# Rancilio V3 and Rancilio Rocky Grinder



## RASD4651 (Apr 15, 2013)

I am the proud owner of the Rancilio home equipment and very pleased with its performance. I am however still a novice and experimenting with grinds, tamping and amount of coffee to put into my portafilter basket. One thing I noticed today was that I can gauge how much coffee to put in by how far I can turn my portafilter with basket when empty. If I put in too much it will not turn to the required position but if I put too little I am left with a puck that's not quite dry enough in the basket and the pour is too quick. I am currently undergoing training by COFFEECHAP who I work with. So if you want advice ask him he is spot on!


----------



## coffeechap (Apr 5, 2012)

thankyou very much for your kind words and welcome to the forum, loads of people on here that will welcome you and help as you need.


----------



## coffeechap (Apr 5, 2012)

Might be worth you posting in the introduce yourself area as well..


----------



## aaronb (Nov 16, 2012)

Hi & Welcome!

If you want to try and be consistent with your dosing, buy a set of scales off ebay. Mine were £5 and as I can now dose the same every time which has greatly improved my coffee.


----------



## RASD4651 (Apr 15, 2013)

Thanks I was thinking about it but you have convinced me, I shall buy some now. Ebay here I come.


----------



## RASD4651 (Apr 15, 2013)

Not sure how to do that, new to the forum world but I will try. Thanks.


----------



## RASD4651 (Apr 15, 2013)

Where is the introduce yourself area, sorry if thats a silly question never used forums before now.


----------



## coffeechap (Apr 5, 2012)

here you go pb try this

http://coffeeforums.co.uk/forumdisplay.php?13-Introductions


----------



## IanP (Aug 4, 2011)

Great set up.
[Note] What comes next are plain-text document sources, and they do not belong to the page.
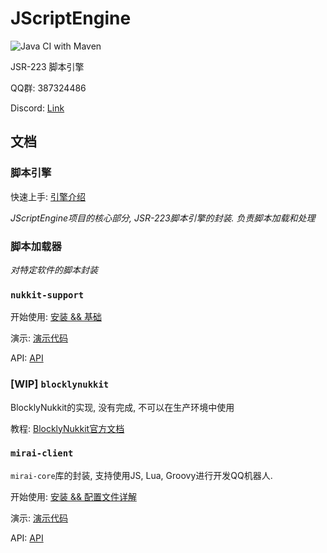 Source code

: # JScriptEngine

![Java CI with Maven](https://github.com/Blackjack200/JScriptEngine/workflows/Java%20CI%20with%20Maven/badge.svg)

JSR-223 脚本引擎

QQ群: 387324486

Discord: [Link](https://discord.gg/g9a8TrZu34)

## 文档

### 脚本引擎

快速上手: [引擎介绍](/docs/engine.md)

_JScriptEngine项目的核心部分, JSR-223脚本引擎的封装. 负责脚本加载和处理_

### 脚本加载器

_对特定软件的脚本封装_

### `nukkit-support`

开始使用: [安装 && 基础](/docs/nukkit-support/installation.md)

演示: [演示代码](/docs/nukkit-support/demo.md)

API: [API](/docs/nukkit-support/stub.md)

### [WIP] `blocklynukkit`

BlocklyNukkit的实现, 没有完成, 不可以在生产环境中使用

教程: [BlocklyNukkit官方文档](http://wiki.blocklynukkit.info)

### `mirai-client`

`mirai-core`库的封装, 支持使用JS, Lua, Groovy进行开发QQ机器人.

开始使用: [安装 && 配置文件详解](/docs/mirai-client/installation.md)

演示: [演示代码](/docs/mirai-client/demo.md)

API: [API](/docs/mirai-client/stub.md) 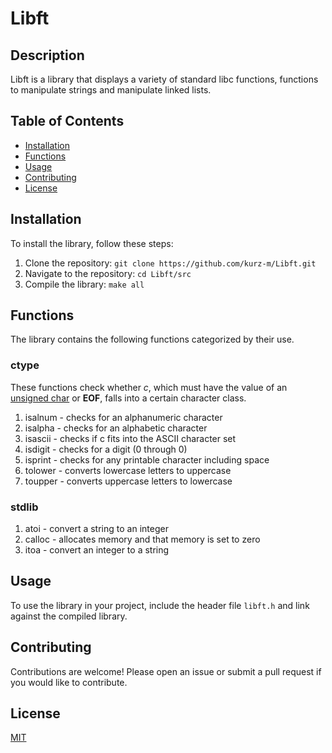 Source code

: # Libft

## Description
Libft is a library that displays a variety of standard libc functions, functions to manipulate strings and manipulate linked lists.

## Table of Contents
- [Installation](#installation)
- [Functions](#functions)
- [Usage](#usage)
- [Contributing](#contributing)
- [License](#license)

## Installation
To install the library, follow these steps:
1. Clone the repository: `git clone https://github.com/kurz-m/Libft.git`
2. Navigate to the repository: `cd Libft/src`
3. Compile the library: `make all`

## Functions
The library contains the following functions categorized by their use.

### ctype
These functions check whether *c*, which must have the value of an
<u>unsigned char</u> or **EOF**, falls into a certain character class.
1. isalnum - checks for an alphanumeric character
2. isalpha - checks for an alphabetic character
3. isascii - checks if <c>c</u> fits into the ASCII character set
4. isdigit - checks for a digit (0 through 0)
5. isprint - checks for any printable character including space
6. tolower - converts lowercase letters to uppercase
7. toupper - converts uppercase letters to lowercase

### stdlib
1. atoi - convert a string to an integer
2. calloc - allocates memory and that memory is set to zero
3. itoa - convert an integer to a string
## Usage
To use the library in your project, include the header file `libft.h` and link against the compiled library.

## Contributing
Contributions are welcome! Please open an issue or submit a pull request if you would like to contribute.

## License
[MIT](https://choosealicense.com/licenses/mit/)
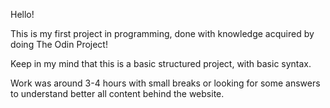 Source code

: Hello!

This is my first project in programming, done with knowledge acquired by doing The Odin Project!

Keep in my mind that this is a basic structured project, with basic syntax.

Work was around 3-4 hours with small breaks or looking for some answers to understand better all content behind the website.

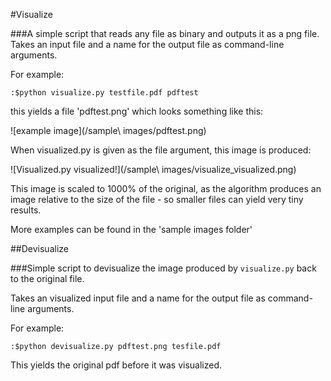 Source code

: #Visualize

###A simple script that reads any file as binary and outputs it as a png file.
Takes an input file and a name for the output file as command-line arguments.

For example:

`:$python visualize.py testfile.pdf pdftest`

this yields a file 'pdftest.png' which looks something like this:

![example image](/sample\ images/pdftest.png)

When visualized.py is given as the file argument, this image is produced:

![Visualized.py visualized!](/sample\ images/visualize_visualized.png)

This image is scaled to 1000% of the original, as the algorithm produces an image relative to the size of the file - so smaller files can yield very tiny results.

More examples can be found in the 'sample images folder'

##Devisualize

###Simple script to devisualize the image produced by `visualize.py` back to the original file.

Takes an visualized input file and a name for the output file as command-line arguments.

For example:

`:$python devisualize.py pdftest.png tesfile.pdf`

This yields the original pdf before it was visualized. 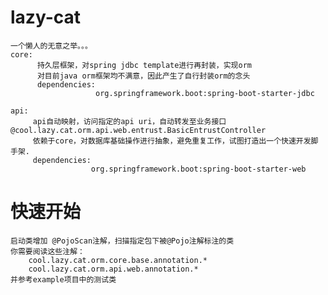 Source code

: # lazy-cat
    一个懒人的无意之举。。。
    core: 
          持久层框架，对spring jdbc template进行再封装，实现orm
          对目前java orm框架均不满意，因此产生了自行封装orm的念头
          dependencies: 
                       org.springframework.boot:spring-boot-starter-jdbc
    
    api: 
         api自动映射，访问指定的api uri，自动转发至业务接口@cool.lazy.cat.orm.api.web.entrust.BasicEntrustController
         依赖于core，对数据库基础操作进行抽象，避免重复工作，试图打造出一个快速开发脚手架.
         dependencies: 
                      org.springframework.boot:spring-boot-starter-web
    
    
# 快速开始
    启动类增加 @PojoScan注解，扫描指定包下被@Pojo注解标注的类
    你需要阅读这些注解：
        cool.lazy.cat.orm.core.base.annotation.*
        cool.lazy.cat.orm.api.web.annotation.*
    并参考example项目中的测试类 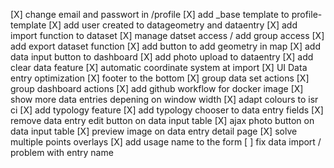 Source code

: [X] change email and passwort in /profile
[X] add _base template to profile-template
[X] add user created to datageometry and dataentry
[X] add import function to dataset
[X] manage datset access / add group access
[X] add export dataset function
[X] add button to add geometry in map
[X] add data input button to dashboard
[X] add photo upload to dataentry
[X] add clear data feature
[X] automatic coordinate system at import
[X] UI Data entry optimization
[X] footer to the bottom
[X] group data set actions
[X] group dashboard actions
[X] add github workflow for docker image
[X] show more data entries depening on window width
[X] adapt colours to isr ci
[X] add typology feature
[X] add typology chooser to data entry fields
[X] remove data entry edit button on data input table
[X] ajax photo button on data input table
[X] preview image on data entry detail page
[X] solve multiple points overlays
[X] add usage name to the form
[ ] fix data import / problem with entry name
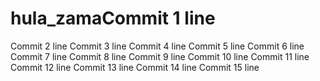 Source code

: # hula_zamaCommit 1 line
Commit 2 line
Commit 3 line
Commit 4 line
Commit 5 line
Commit 6 line
Commit 7 line
Commit 8 line
Commit 9 line
Commit 10 line
Commit 11 line
Commit 12 line
Commit 13 line
Commit 14 line
Commit 15 line

<!-- Auto-update: 2025-10-12T14:12:00.714332 -->

<!-- Auto-update: 2025-10-14T01:10:09.753304 -->

<!-- Auto-update: 2025-10-14T05:06:31.275979 -->
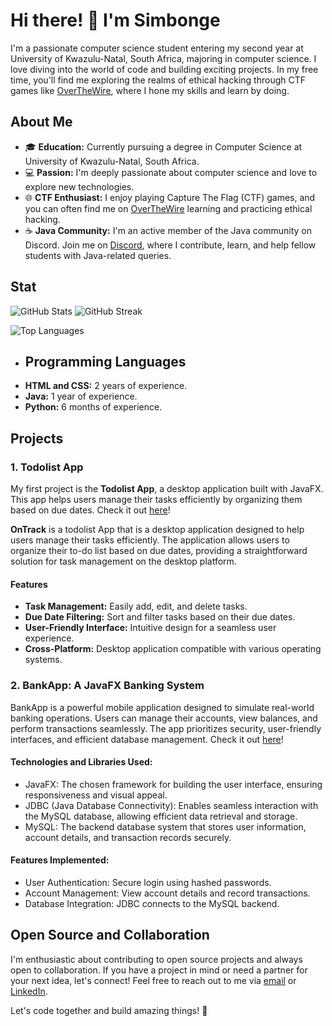 # Hi there! 👋 I'm Simbonge

I'm a passionate computer science student entering my second year at University of Kwazulu-Natal, South Africa, majoring in computer science. I love diving into the world of code and building exciting projects. In my free time, you'll find me exploring the realms of ethical hacking through CTF games like [OverTheWire](https://overthewire.org/wargames/), where I hone my skills and learn by doing.

## About Me

- 🎓 **Education:** Currently pursuing a degree in Computer Science at University of Kwazulu-Natal, South Africa.
- 💻 **Passion:** I'm deeply passionate about computer science and love to explore new technologies.
- 🌐 **CTF Enthusiast:** I enjoy playing Capture The Flag (CTF) games, and you can often find me on [OverTheWire](https://overthewire.org/wargames/) learning and practicing ethical hacking.
- ☕ **Java Community:** I'm an active member of the Java community on Discord. Join me on [Discord](https://discord.gg/together-java-272761734820003841), where I contribute, learn, and help fellow students with Java-related queries.

## Stat
![GitHub Stats](https://github-readme-stats.vercel.app/api?username=SimbongeN&theme=dark&hide_border=false&include_all_commits=false&count_private=false)
![GitHub Streak](https://github-readme-streak-stats.herokuapp.com/?user=SimbongeN&theme=dark&hide_border=false)

![Top Languages](https://github-readme-stats.vercel.app/api/top-langs/?username=SimbongeN&theme=dark&hide_border=false&include_all_commits=false&count_private=false&layout=compact)

- ## Programming Languages
- **HTML and CSS:** 2 years of experience.
- **Java:** 1 year of experience.
- **Python:** 6 months of experience.  

## Projects

### 1. Todolist App

My first project is the **Todolist App**, a desktop application built with JavaFX. This app helps users manage their tasks efficiently by organizing them based on due dates. Check it out [here](https://github.com/SimbongeN/todolist_app)!

**OnTrack** is a todolist App that is a desktop application designed to help users manage their tasks efficiently. The application allows users to organize their to-do list based on due dates, providing a straightforward solution for task management on the desktop platform.

#### Features

- **Task Management:** Easily add, edit, and delete tasks.
- **Due Date Filtering:** Sort and filter tasks based on their due dates.
- **User-Friendly Interface:** Intuitive design for a seamless user experience.
- **Cross-Platform:** Desktop application compatible with various operating systems.

### 2. BankApp: A JavaFX Banking System
BankApp is a powerful mobile application designed to simulate real-world banking operations. Users can manage their accounts, view balances, and perform transactions seamlessly. The app prioritizes security, user-friendly interfaces, and efficient database management. Check it out [here](https://github.com/SimbongeN/BankApp)!

#### Technologies and Libraries Used:
- JavaFX: The chosen framework for building the user interface, ensuring responsiveness and visual appeal.
- JDBC (Java Database Connectivity): Enables seamless interaction with the MySQL database, allowing efficient data retrieval and storage.
- MySQL: The backend database system that stores user information, account details, and transaction records securely.
#### Features Implemented:
- User Authentication: Secure login using hashed passwords.
- Account Management: View account details and record transactions.
- Database Integration: JDBC connects to the MySQL backend.

## Open Source and Collaboration
I'm enthusiastic about contributing to open source projects and always open to collaboration. If you have a project in mind or need a partner for your next idea, let's connect! Feel free to reach out to me via [email](mailto:simbongendlovu47@gmail.com) or [LinkedIn](https://www.linkedin.com/in/SimbongeNdlovu/).

Let's code together and build amazing things! 🚀


<!---
SimbongeN/SimbongeN is a ✨ special ✨ repository because its `README.md` (this file) appears on your GitHub profile.
You can click the Preview link to take a look at your changes.
--->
Just sold mine on after 2 and a half year's fun and learning with it. Had some really superb espresso on it over that time. I wish you well in getting just as much enjoyment, frustration (!) and top rate espresso on yours. Great that you are getting some expert training via coffeechap..... it's the best possible way to get confidence and skill in the early stages by getting knowledgeable help and advice. Keep us posted.

Ian


----------



## coffeechap (Apr 5, 2012)

perhaps not expert but not bad


----------



## RASD4651 (Apr 15, 2013)

Thanks for the link BP


----------